- [Task requirements]
Once the line with "[CURVE DEFINITION]" is found in the entries below, repeat it and each following line exactly, up to and including the line with "2)$ of them.". Add no other lines.

##### Source material #####

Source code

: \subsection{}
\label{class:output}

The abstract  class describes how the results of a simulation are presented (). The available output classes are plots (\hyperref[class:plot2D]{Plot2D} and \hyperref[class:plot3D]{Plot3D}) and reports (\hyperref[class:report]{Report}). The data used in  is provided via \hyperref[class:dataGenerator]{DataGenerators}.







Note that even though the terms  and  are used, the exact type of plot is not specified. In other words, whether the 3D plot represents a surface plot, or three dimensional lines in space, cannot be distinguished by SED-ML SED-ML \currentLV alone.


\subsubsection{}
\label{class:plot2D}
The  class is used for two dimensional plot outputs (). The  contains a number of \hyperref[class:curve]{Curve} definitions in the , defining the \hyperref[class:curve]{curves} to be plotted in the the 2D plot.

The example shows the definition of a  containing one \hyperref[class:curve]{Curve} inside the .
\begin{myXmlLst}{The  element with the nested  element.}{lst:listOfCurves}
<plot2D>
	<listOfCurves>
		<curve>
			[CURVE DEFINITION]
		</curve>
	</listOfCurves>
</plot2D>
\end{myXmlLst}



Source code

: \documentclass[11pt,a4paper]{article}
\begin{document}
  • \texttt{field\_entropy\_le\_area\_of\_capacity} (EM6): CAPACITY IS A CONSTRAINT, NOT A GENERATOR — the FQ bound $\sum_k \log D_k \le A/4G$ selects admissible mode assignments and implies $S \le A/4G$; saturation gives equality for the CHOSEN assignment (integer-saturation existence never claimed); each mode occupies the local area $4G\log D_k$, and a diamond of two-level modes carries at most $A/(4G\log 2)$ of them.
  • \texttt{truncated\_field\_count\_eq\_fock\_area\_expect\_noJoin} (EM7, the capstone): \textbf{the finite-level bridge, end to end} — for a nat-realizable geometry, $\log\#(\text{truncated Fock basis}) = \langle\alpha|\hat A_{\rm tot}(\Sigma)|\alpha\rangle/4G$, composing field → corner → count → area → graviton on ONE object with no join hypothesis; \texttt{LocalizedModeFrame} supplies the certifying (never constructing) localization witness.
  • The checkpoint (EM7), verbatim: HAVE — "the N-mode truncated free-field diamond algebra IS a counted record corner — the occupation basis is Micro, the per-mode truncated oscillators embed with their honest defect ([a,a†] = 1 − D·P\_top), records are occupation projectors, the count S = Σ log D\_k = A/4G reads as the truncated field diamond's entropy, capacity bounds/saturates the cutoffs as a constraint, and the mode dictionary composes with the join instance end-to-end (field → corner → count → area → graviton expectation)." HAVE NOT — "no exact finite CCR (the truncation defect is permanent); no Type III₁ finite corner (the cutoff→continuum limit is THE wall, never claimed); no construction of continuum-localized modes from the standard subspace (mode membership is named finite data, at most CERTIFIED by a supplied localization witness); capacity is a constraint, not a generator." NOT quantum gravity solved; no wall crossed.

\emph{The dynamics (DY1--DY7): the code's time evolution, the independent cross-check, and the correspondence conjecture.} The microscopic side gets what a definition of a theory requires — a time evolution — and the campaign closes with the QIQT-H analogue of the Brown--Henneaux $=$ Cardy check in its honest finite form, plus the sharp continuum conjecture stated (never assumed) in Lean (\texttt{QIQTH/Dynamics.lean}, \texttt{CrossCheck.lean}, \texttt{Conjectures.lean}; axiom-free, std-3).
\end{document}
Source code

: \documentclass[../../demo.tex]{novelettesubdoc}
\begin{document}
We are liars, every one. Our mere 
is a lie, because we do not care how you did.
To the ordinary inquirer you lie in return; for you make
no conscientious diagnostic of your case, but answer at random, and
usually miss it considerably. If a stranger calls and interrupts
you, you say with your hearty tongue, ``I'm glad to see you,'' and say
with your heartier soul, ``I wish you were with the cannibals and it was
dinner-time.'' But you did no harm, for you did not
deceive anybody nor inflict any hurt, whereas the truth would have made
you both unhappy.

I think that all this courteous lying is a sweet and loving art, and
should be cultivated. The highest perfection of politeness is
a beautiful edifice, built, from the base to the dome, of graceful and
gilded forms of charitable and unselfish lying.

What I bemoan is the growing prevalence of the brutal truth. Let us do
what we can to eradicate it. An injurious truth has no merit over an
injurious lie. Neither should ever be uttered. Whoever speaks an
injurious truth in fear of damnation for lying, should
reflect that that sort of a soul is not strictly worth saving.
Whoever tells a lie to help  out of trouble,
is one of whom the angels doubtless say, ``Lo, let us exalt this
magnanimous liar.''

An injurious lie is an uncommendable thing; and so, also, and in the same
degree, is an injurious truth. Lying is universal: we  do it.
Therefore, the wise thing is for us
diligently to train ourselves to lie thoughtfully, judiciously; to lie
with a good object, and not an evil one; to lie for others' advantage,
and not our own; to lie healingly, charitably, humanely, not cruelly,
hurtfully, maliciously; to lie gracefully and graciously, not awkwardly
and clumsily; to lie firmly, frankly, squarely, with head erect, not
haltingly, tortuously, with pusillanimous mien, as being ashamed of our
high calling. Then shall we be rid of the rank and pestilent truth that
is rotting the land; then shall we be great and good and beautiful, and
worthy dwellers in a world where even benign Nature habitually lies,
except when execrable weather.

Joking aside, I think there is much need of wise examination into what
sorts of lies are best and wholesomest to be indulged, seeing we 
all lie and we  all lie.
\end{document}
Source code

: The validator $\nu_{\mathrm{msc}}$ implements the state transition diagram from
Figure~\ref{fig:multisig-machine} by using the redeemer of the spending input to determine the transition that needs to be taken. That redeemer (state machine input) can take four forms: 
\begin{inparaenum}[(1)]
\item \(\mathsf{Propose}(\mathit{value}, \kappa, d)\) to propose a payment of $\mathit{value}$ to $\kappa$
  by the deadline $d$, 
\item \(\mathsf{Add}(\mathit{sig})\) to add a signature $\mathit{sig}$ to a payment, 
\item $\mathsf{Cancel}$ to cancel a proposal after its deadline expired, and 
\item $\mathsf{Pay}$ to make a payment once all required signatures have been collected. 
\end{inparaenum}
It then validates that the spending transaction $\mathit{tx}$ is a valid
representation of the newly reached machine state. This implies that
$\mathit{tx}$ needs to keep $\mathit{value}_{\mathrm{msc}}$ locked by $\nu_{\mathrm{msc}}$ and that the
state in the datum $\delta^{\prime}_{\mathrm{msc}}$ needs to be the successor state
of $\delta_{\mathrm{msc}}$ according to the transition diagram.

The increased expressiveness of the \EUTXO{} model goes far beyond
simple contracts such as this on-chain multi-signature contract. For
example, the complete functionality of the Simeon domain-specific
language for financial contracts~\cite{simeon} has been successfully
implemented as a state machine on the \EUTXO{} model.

#####

- [Answer for this exercise]
			[CURVE DEFINITION]
		</curve>
	</listOfCurves>
</plot2D>
\end{myXmlLst}



Source code

: \documentclass[11pt,a4paper]{article}
\begin{document}
  • \texttt{field\_entropy\_le\_area\_of\_capacity} (EM6): CAPACITY IS A CONSTRAINT, NOT A GENERATOR — the FQ bound $\sum_k \log D_k \le A/4G$ selects admissible mode assignments and implies $S \le A/4G$; saturation gives equality for the CHOSEN assignment (integer-saturation existence never claimed); each mode occupies the local area $4G\log D_k$, and a diamond of two-level modes carries at most $A/(4G\log 2)$ of them.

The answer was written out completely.